So here we find ourselves with a member of our city council in peril of censure or even expulsion because of what? Because he persisted.

There is nothing conclusive or determinative in the city attorney's opinion regarding the public status of the plan at the time. To find as it has, the Ethical Practices Board had to first reach its own conclusion regarding the public status of the document. A conclusion it is in no position to reach and has no authority to make. The EPB has intervened in a legitimate and fully warranted disagreement between an elected city official and a member of the city staff. The EPB then sided with the city staff member and held that "full cooperation" required the council person to have done so also. Having thus set the table, the EPB found a "conflict of interest" on the part of the council person because he did not agree with the city attorney with whom the EPB, in its overreaching opinion, did agree.

Given the conflicting position of the GRACT CEO and the contemporaneous actions of a GRACT board member, is it even clear what the public status of the document was at the time? The EPB must very finely parse the timeline and sequence of word and deed to come anywhere near a conclusion on the matter. A conclusion that would none the less remain overreaching and beyond its purview.

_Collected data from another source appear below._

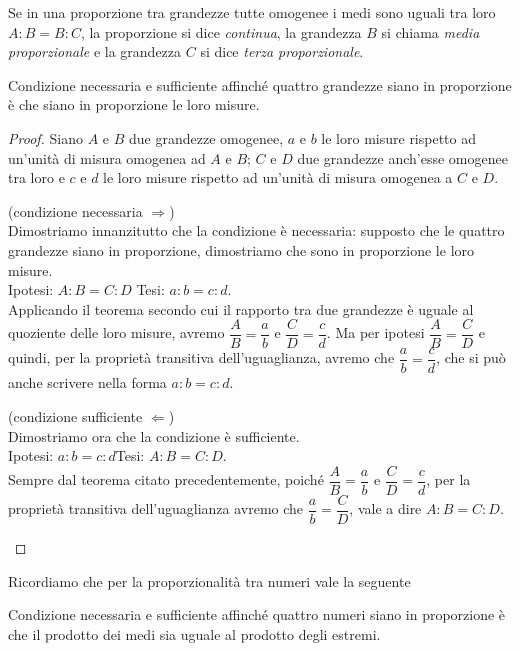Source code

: \begin{definizione}
Se in una proporzione tra grandezze tutte omogenee i medi sono uguali tra loro $A : B = B : C$, la proporzione si dice \emph{continua}, la grandezza $B$ si chiama \emph{media proporzionale} e la grandezza $C$ si dice \emph{terza proporzionale}.
\end{definizione}

\begin{teorema}
Condizione necessaria e sufficiente affinché quattro grandezze siano in proporzione è che siano in proporzione le loro misure.
\end{teorema}

\begin{proof}
Siano $A$ e $B$ due grandezze omogenee, $a$ e $b$ le loro misure rispetto ad un'unità di misura omogenea ad $A$ e $B$; $C$ e $D$ due grandezze anch'esse omogenee tra loro e $c$ e $d$ le loro misure rispetto ad un'unità di misura omogenea a $C$ e $D$.
\begin{enumerate*}
\item (condizione necessaria $\Rightarrow$)\\
Dimostriamo innanzitutto che la condizione è necessaria: supposto che le quattro grandezze siano in proporzione, dimostriamo che sono in proporzione le loro misure.\\
Ipotesi: $A : B = C : D$ \tab Tesi: $a : b = c : d$.\\
Applicando il teorema secondo cui il rapporto tra due grandezze è uguale al quoziente delle loro misure, avremo $\dfrac{A}{B}=\dfrac{a}{b}$ e $\dfrac{C}{D}=\dfrac{c}{d}$. Ma per ipotesi $\dfrac{A}{B}=\dfrac{C}{D}$ e quindi, per la proprietà transitiva dell'uguaglianza, avremo che $\dfrac{a}{b}=\dfrac{c}{d}$, che si può anche scrivere nella forma $a : b = c : d$.

\item (condizione sufficiente $\Leftarrow$)\\
Dimostriamo ora che la condizione è sufficiente.\\
Ipotesi: $a : b = c : d$\tab Tesi: $A : B = C : D$.\\
Sempre dal teorema citato precedentemente, poiché $\dfrac{A}{B}=\dfrac{a}{b}$ e $\dfrac{C}{D}=\dfrac{c}{d}$, per la proprietà transitiva dell'uguaglianza avremo che $\dfrac{a}{b}=\dfrac{C}{D}$, vale a dire $A : B = C : D$.
\end{enumerate*}
\end{proof}

Ricordiamo che per la proporzionalità tra numeri vale la seguente
\begin{proprieta}
Condizione necessaria e sufficiente affinché quattro numeri siano in proporzione è che il prodotto dei medi sia uguale al prodotto degli estremi.
\end{proprieta}

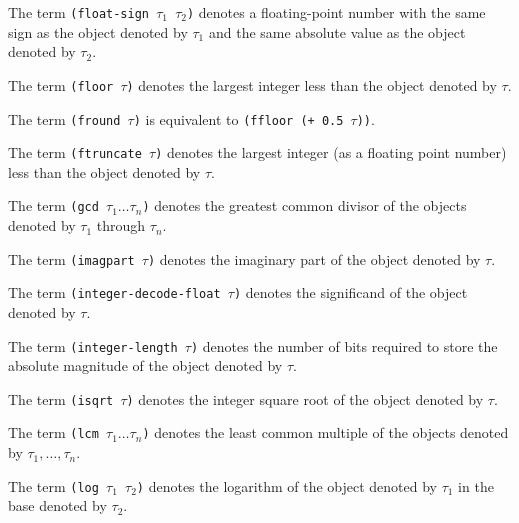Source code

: {The term {\tt (float-sign $\tau_1$ $\tau_2$)} denotes a floating-point
number with the same sign as the object denoted by $\tau_1$ and
the same absolute value as the object denoted by $\tau_2$.}



{The term {\tt (floor $\tau$)} denotes the largest integer less than the object denoted by
$\tau$.}



{The term {\tt (fround $\tau$)} is equivalent to {\tt (ffloor (+ 0.5 $\tau$))}.}



{The term {\tt (ftruncate $\tau$)} denotes the largest integer (as a floating point number)
less than the object denoted by $\tau$.}



{The term {\tt (gcd $\tau_1 \ldots \tau_n$)} denotes the greatest common divisor of the
objects denoted by $\tau_1$ through $\tau_n$.}



{The term {\tt (imagpart $\tau$)} denotes the imaginary part of the
object denoted by $\tau$.}



{The term {\tt (integer-decode-float $\tau$)} denotes the significand
of the object denoted by $\tau$.}



{The term {\tt (integer-length $\tau$)} denotes the number of bits
required to store the absolute magnitude of the object denoted by
$\tau$.}



{The term {\tt (isqrt $\tau$)} denotes the integer square root of the
object denoted by $\tau$.}



{The term {\tt (lcm $\tau_1 \ldots \tau_n$)} denotes the least common
multiple of the objects denoted by $\tau_1,\ldots,\tau_n$.}



{The term {\tt (log $\tau_1$ $\tau_2$)} denotes the logarithm of the
object denoted by $\tau_1$ in the base denoted by $\tau_2$.}




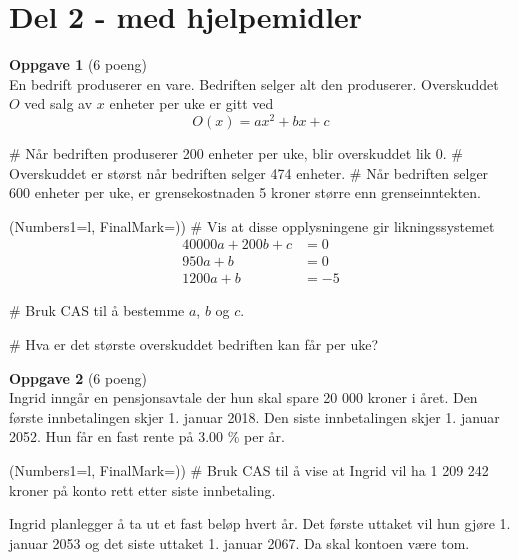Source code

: \documentclass[12pt, a4paper]{article}
\begin{document}
\section*{Del 2 - med hjelpemidler}
\vspace*{2em}
{\bfseries \large Oppgave 1} (6 poeng) \vspace*{1em} \\
En bedrift produserer en vare.
Bedriften selger alt den produserer.
Overskuddet $O$ ved salg av $x$ enheter per uke er gitt ved
\begin{equation*}
	O(x) = ax^2 + bx + c
\end{equation*}
\begin{easylist}[itemize]
	# Når bedriften produserer 200 enheter per uke,
	blir overskuddet lik 0.
	# Overskuddet er størst når bedriften
	selger 474 enheter.
	# Når bedriften selger 600 enheter per uke,
	er grensekostnaden 5 kroner større enn grenseinntekten.
\end{easylist}
\begin{easylist}[enumerate]
	\ListProperties(Numbers1=l, FinalMark={)})
	# Vis at disse opplysningene gir likningssystemet
	\begin{align*}
	 40000a + 200b + c &= 0 \\
	 950 a + b &= 0 \\
	 1200a + b &= -5
	\end{align*}
	
	# Bruk CAS til å bestemme $a$, $b$ og $c$.
	
	# Hva er det største overskuddet bedriften
	kan får per uke?
\end{easylist}
\vfill
\vspace*{2em}
{\bfseries \large Oppgave 2} (6 poeng) \vspace*{1em} \\
Ingrid inngår en pensjonsavtale der hun skal spare 20 000
kroner i året. Den første innbetalingen skjer 1. januar 2018.
Den siste innbetalingen skjer 1. januar 2052.
Hun får en fast rente på 3.00 \% per år.
\begin{easylist}[enumerate]
	\ListProperties(Numbers1=l, FinalMark={)})
	# Bruk CAS til å vise at Ingrid vil ha
	1 209 242 kroner på konto rett etter
	siste innbetaling.
\end{easylist}
Ingrid planlegger å ta ut et fast beløp hvert år.
Det første uttaket vil hun gjøre 1. januar 2053 og
det siste uttaket 1. januar 2067. Da skal kontoen være tom.
\end{document}
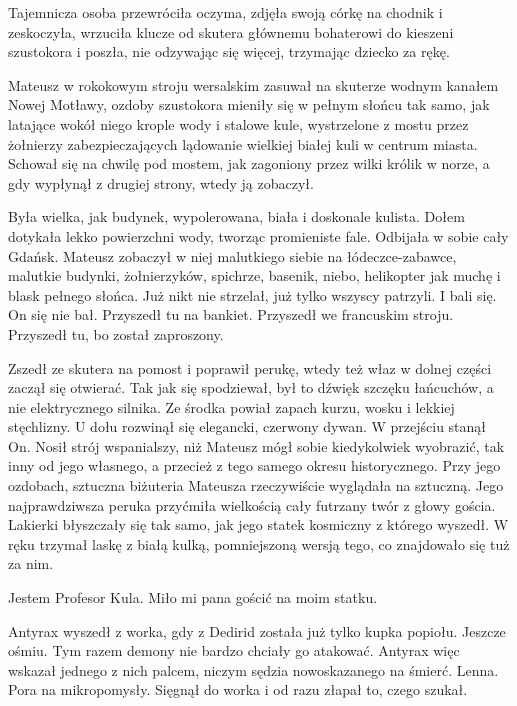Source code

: Tajemnicza osoba przewróciła oczyma, zdjęła swoją córkę na chodnik i zeskoczyła, wrzuciła klucze od skutera głównemu bohaterowi do kieszeni szustokora i poszła, nie odzywając się więcej, trzymając dziecko za rękę.

Mateusz w rokokowym stroju wersalskim zasuwał na skuterze wodnym kanałem Nowej Motławy, ozdoby szustokora mieniły się w pełnym słońcu tak samo, jak latające wokół niego
krople wody i stalowe kule, wystrzelone z mostu przez żołnierzy zabezpieczających
lądowanie wielkiej białej kuli w centrum miasta.
Schował się na chwilę pod mostem, jak zagoniony przez wilki królik w norze, a gdy wypłynął z drugiej strony, wtedy ją zobaczył.

Była wielka, jak budynek, wypolerowana, biała i doskonale kulista.
Dołem dotykała lekko powierzchni wody, tworząc promieniste fale.
Odbijała w sobie cały Gdańsk.
Mateusz zobaczył w niej malutkiego siebie na łódeczce-zabawce, malutkie budynki, żołnierzyków, spichrze, basenik, niebo, helikopter jak muchę i blask pełnego słońca.
Już nikt nie strzelał, już tylko wszyscy patrzyli. I bali się.
On się nie bał. Przyszedł tu na bankiet.
Przyszedł we francuskim stroju.
Przyszedł tu, bo został zaproszony.

Zszedł ze skutera na pomost i poprawił perukę, wtedy też właz w dolnej części zaczął się otwierać.
Tak jak się spodziewał, był to dźwięk szczęku łańcuchów, a nie elektrycznego silnika.
Ze środka powiał zapach kurzu, wosku i lekkiej stęchlizny.
U dołu rozwinął się elegancki, czerwony dywan.
W przejściu stanął On.
Nosił strój wspanialszy, niż Mateusz mógł sobie kiedykolwiek wyobrazić, tak inny od jego własnego, a przecież z tego samego okresu historycznego.
Przy jego ozdobach, sztuczna biżuteria Mateusza rzeczywiście wyglądała na sztuczną.
Jego najprawdziwsza peruka przyćmiła wielkością cały futrzany twór z głowy gościa.
Lakierki błyszczały się tak samo, jak jego statek kosmiczny z którego wyszedł.
W ręku trzymał laskę z białą kulką, pomniejszoną wersją tego, co znajdowało się tuż za nim.

\begin{dialogue}
\ds{} Jestem Profesor Kula. Miło mi pana gościć na moim statku.
\end{dialogue}

\divider{}

Antyrax wyszedł z worka, gdy z Dedirid została już tylko kupka popiołu.
Jeszcze ośmiu.
Tym razem demony nie bardzo chciały go atakować.
Antyrax więc wskazał jednego z nich palcem, niczym sędzia nowoskazanego na śmierć.
Lenna. Pora na mikropomysły.
Sięgnął do worka i od razu złapał to, czego szukał.

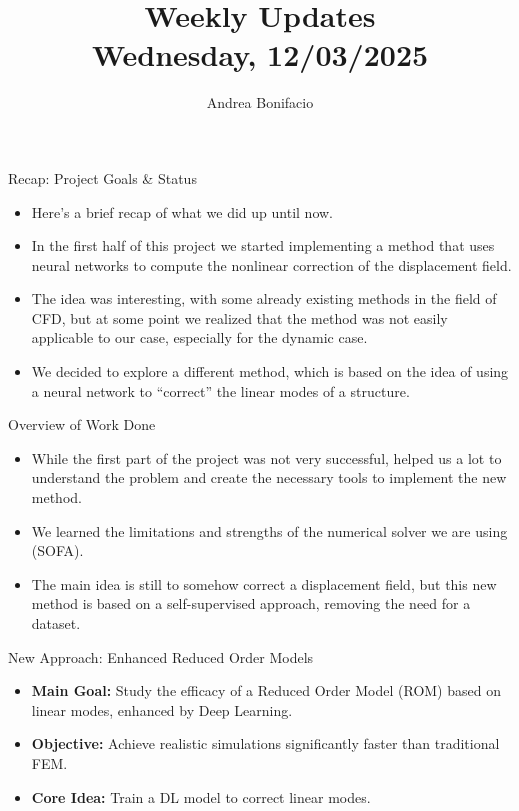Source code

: \documentclass{beamer}
\title{Weekly Updates\\
\tiny{Wednesday, 12/03/2025}}
\author{Andrea Bonifacio}
\date{}
\begin{document}
\begin{frame}
\titlepage
\end{frame}

\begin{frame}{Recap: Project Goals \& Status}
    \begin{itemize}
        \item Here's a brief recap of what we did up until now.
        \item In the first half of this project we started implementing a method that uses neural networks to compute the nonlinear correction of the displacement field.
        \item The idea was interesting, with some already existing methods in the field of CFD, but at some point we realized that the method was not easily applicable to our case, especially for the dynamic case.
        \item We decided to explore a different method, which is based on the idea of using a neural network to ``correct'' the linear modes of a structure.
    \end{itemize}
\end{frame}

\begin{frame}{Overview of Work Done}
    \begin{itemize}
        \item While the first part of the project was not very successful, helped us a lot to understand the problem and create the necessary tools to implement the new method.
        \item We learned the limitations and strengths of the numerical solver we are using (SOFA).
        \item The main idea is still to somehow correct a displacement field, but this new method is based on a self-supervised approach, removing the need for a dataset.
    \end{itemize}
\end{frame}


\begin{frame}{New Approach: Enhanced Reduced Order Models}
    \begin{itemize}
        \item \textbf{Main Goal:} Study the efficacy of a Reduced Order Model (ROM) based on linear modes, enhanced by Deep Learning.
        \item \textbf{Objective:} Achieve realistic simulations significantly faster than traditional FEM.
        \item \textbf{Core Idea:} Train a DL model to correct linear modes.
    \end{itemize}
\end{frame}
\end{document}
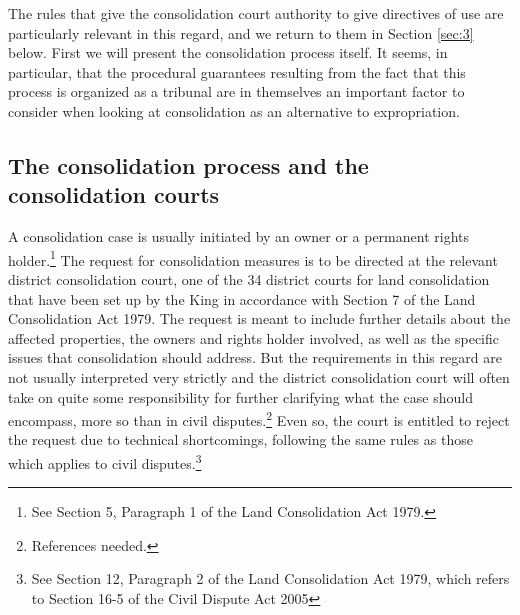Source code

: \documentclass[10pt]{article} %
\begin{document}
The rules that give the consolidation court authority to give directives of use are particularly relevant in this regard, and we return to them in Section \ref{sec:3} below. First we will present the consolidation process itself. It seems, in particular, that the procedural guarantees resulting from the fact that this process is organized as a tribunal are in themselves an important factor to consider when looking at consolidation as an alternative to expropriation.

\subsection{The consolidation process and the consolidation courts}\label{subsec:21}

A consolidation case is usually initiated by an owner or a permanent rights holder.\footnote{See Section 5, Paragraph 1 of the Land Consolidation Act 1979.} The request for consolidation measures is to be directed at the relevant district consolidation court, one of the 34 district courts for land consolidation that have been set up by the King in accordance with Section 7 of the Land Consolidation Act 1979. The request is meant to include further details about the affected properties, the owners and rights holder involved, as well as the specific issues that consolidation should address. But the requirements in this regard are not usually interpreted very strictly and the district consolidation court will often take on quite some responsibility for further clarifying what the case should encompass, more so than in civil disputes.\footnote{References needed.} Even so, the court is entitled to reject the request due to technical shortcomings, following the same rules as those which applies to civil disputes.\footnote{See Section 12, Paragraph 2 of the Land Consolidation Act 1979, which refers to Section 16-5 of the Civil Dispute Act 2005}
\end{document}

As to the matter of the tax filings made by GRACT and whether or not the council person's statements regarding them were "false." Is this conclusion by the EPB arrived at based upon anything other than the assertions made in the complaint by the complainant? Did the EPB investigate these filings and determine their appropriateness? If so, were the statements by the council person false or merely incorrect?

(Anyone looking at GRACT's finances might scratch their heads. One need not accuse GRACT of any illegality to wonder at the discrepancies among the news accounts of what GRACT reports raising and distributing, the income and expenses it reports to the Minnesota Attorney General, and the appropriateness of filing a Form 990 or a Form 990n. Though it might well be incorrect to look at those discrepancies and form a certain opinion about the appropriateness of the filings, it is not necessarily false to do so. Any organization holding a major fundraising event at the Mayo Civic Center and reporting $0 in fundraising expenses would raise an eyebrow. At least two questions immediately come to mind: (1) who is GRACT's accountant because many nonprofits would like to know; and, (2) how is it RASC can't seem to score the same sweet deal at the MCC?)

It is tempting to observe that the matter coming before the city council is less about a member's conduct and much more about how things get done around here. Or to put a finer point on it: trying to change how things get done around here. It is all that, but the implications of the matter need not be given such scope to stress their seriousness.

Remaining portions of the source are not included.